2017-03-24: The Impact of URI Canonicalization on Memento Count
We performed a study of very large Memento TimeMaps to evaluate the ratio of representations versus redirects obtained when dereferencing each archived capture. Read along below or check out the full report.
Memento represents a set of captures for a URI (e.g., http://google.com) with a TimeMap. Web archives may provide a Memento endpoint that allows users to obtain this list of URIs for the captures, called URI-Ms. Each URI-M represents a single capture (memento), accessible when dereferencing the URI-M (resolving the URI-M to an archived representation of a resource).
Variations in the "original URI" are canonicalized (coalescing https://google.com and http://www.google.com:80/, for instance) with the original URI (URI-R in Memento terminology) also included with a literal "original" relationship value.

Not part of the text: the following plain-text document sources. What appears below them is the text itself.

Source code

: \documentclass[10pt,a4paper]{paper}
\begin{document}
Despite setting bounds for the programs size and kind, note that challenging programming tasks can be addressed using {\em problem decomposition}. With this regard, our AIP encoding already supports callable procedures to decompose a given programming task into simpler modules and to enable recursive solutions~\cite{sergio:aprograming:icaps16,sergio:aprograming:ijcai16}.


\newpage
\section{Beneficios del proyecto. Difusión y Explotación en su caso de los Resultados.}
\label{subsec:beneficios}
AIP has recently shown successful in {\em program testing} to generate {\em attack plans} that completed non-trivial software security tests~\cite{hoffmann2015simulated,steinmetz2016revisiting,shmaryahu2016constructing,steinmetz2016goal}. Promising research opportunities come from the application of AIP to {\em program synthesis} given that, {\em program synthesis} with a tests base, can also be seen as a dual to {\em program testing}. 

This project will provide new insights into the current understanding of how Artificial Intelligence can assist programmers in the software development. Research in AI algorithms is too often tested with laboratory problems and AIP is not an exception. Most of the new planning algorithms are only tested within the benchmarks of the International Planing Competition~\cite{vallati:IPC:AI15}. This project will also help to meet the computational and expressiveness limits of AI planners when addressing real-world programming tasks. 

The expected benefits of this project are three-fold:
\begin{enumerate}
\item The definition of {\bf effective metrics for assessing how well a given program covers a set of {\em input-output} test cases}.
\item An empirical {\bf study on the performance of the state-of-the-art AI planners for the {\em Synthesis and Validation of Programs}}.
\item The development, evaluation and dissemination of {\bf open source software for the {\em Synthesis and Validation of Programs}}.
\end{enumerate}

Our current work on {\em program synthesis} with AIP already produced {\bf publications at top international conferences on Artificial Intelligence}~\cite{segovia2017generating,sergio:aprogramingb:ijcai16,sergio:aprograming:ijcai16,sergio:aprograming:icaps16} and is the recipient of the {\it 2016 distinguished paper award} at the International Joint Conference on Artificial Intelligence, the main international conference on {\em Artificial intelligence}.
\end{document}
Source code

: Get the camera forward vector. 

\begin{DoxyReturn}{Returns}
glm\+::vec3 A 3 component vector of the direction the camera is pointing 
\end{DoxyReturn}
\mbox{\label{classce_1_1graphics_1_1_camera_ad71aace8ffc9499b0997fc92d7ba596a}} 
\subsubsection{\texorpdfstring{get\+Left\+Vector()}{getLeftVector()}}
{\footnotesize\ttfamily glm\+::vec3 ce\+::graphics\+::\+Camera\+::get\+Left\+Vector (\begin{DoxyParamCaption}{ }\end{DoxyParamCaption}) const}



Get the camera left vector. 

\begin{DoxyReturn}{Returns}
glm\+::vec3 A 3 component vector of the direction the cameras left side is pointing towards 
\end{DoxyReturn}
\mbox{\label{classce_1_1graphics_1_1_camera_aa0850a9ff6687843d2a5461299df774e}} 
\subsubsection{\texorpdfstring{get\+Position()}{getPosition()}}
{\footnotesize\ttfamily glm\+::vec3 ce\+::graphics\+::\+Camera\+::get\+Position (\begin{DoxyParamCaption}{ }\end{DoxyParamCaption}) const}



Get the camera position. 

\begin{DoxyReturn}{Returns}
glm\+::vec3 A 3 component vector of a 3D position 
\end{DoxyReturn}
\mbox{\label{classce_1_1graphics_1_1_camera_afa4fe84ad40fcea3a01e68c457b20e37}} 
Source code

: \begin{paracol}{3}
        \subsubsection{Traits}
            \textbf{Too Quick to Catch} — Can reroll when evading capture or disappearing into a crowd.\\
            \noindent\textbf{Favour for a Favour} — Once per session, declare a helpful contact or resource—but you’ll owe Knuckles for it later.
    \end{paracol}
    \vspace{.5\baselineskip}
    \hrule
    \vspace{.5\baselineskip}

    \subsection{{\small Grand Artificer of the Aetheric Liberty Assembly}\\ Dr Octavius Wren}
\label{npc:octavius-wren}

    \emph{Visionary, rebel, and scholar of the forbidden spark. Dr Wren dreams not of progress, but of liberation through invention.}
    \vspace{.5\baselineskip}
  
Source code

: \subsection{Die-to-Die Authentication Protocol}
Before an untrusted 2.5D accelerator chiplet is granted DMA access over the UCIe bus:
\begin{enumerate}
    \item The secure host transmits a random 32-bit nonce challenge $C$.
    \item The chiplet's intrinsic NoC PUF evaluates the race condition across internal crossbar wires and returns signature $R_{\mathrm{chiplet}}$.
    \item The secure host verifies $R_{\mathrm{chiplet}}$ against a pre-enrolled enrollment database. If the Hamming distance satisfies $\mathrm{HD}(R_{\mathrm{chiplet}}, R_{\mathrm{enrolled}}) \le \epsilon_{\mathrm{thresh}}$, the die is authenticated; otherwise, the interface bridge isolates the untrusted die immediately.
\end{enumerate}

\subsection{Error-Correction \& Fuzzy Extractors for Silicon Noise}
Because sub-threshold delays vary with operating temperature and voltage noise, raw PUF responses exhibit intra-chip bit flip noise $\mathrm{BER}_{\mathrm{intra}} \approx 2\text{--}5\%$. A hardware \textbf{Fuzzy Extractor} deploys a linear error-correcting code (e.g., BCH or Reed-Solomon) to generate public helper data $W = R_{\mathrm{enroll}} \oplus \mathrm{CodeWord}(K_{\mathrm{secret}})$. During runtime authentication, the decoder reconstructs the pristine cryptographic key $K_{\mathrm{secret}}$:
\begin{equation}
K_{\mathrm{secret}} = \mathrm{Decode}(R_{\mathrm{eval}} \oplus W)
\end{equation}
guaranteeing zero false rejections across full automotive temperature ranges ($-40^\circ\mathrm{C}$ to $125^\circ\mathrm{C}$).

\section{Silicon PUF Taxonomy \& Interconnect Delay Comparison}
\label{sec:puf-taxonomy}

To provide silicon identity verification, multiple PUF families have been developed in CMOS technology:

<http://ws-dl.blogspot.com/>; rel="original", <http://web.archive.org/web/timemap/link/http://ws-dl.blogspot.com/>; rel="self"; type="application/link-format"; from="Wed, 29 Sep 2010 00:03:40 GMT"; until="Mon, 20 Mar 2017 19:09:10 GMT", <http://web.archive.org/web/http://ws-dl.blogspot.com/>; rel="timegate", <http://web.archive.org/web/20100929000340/http://ws-dl.blogspot.com/>; rel="first memento"; datetime="Wed, 29 Sep 2010 00:03:40 GMT", <http://web.archive.org/web/20110202180231/http://ws-dl.blogspot.com/>; rel="memento"; datetime="Wed, 02 Feb 2011 18:02:31 GMT", <http://web.archive.org/web/20110902171049/http://ws-dl.blogspot.com/>; rel="memento"; datetime="Fri, 02 Sep 2011 17:10:49 GMT", <http://web.archive.org/web/20110902171256/http://ws-dl.blogspot.com/>; rel="memento"; datetime="Fri, 02 Sep 2011 17:12:56 GMT", ... <http://web.archive.org/web/20151205080546/http://www.ws-dl.blogspot.com/>; rel="memento"; datetime="Sat, 05 Dec 2015 08:05:46 GMT", <http://web.archive.org/web/20161104143102/http://ws-dl.blogspot.com/>; rel="memento"; datetime="Fri, 04 Nov 2016 14:31:02 GMT", <http://web.archive.org/web/20161109005749/http://ws-dl.blogspot.com/>; rel="memento"; datetime="Wed, 09 Nov 2016 00:57:49 GMT", <http://web.archive.org/web/20170119233646/http://ws-dl.blogspot.com/>; rel="memento"; datetime="Thu, 19 Jan 2017 23:36:46 GMT", <http://web.archive.org/web/20170320190910/http://ws-dl.blogspot.com/>; rel="last memento"; datetime="Mon, 20 Mar 2017 19:09:10 GMT"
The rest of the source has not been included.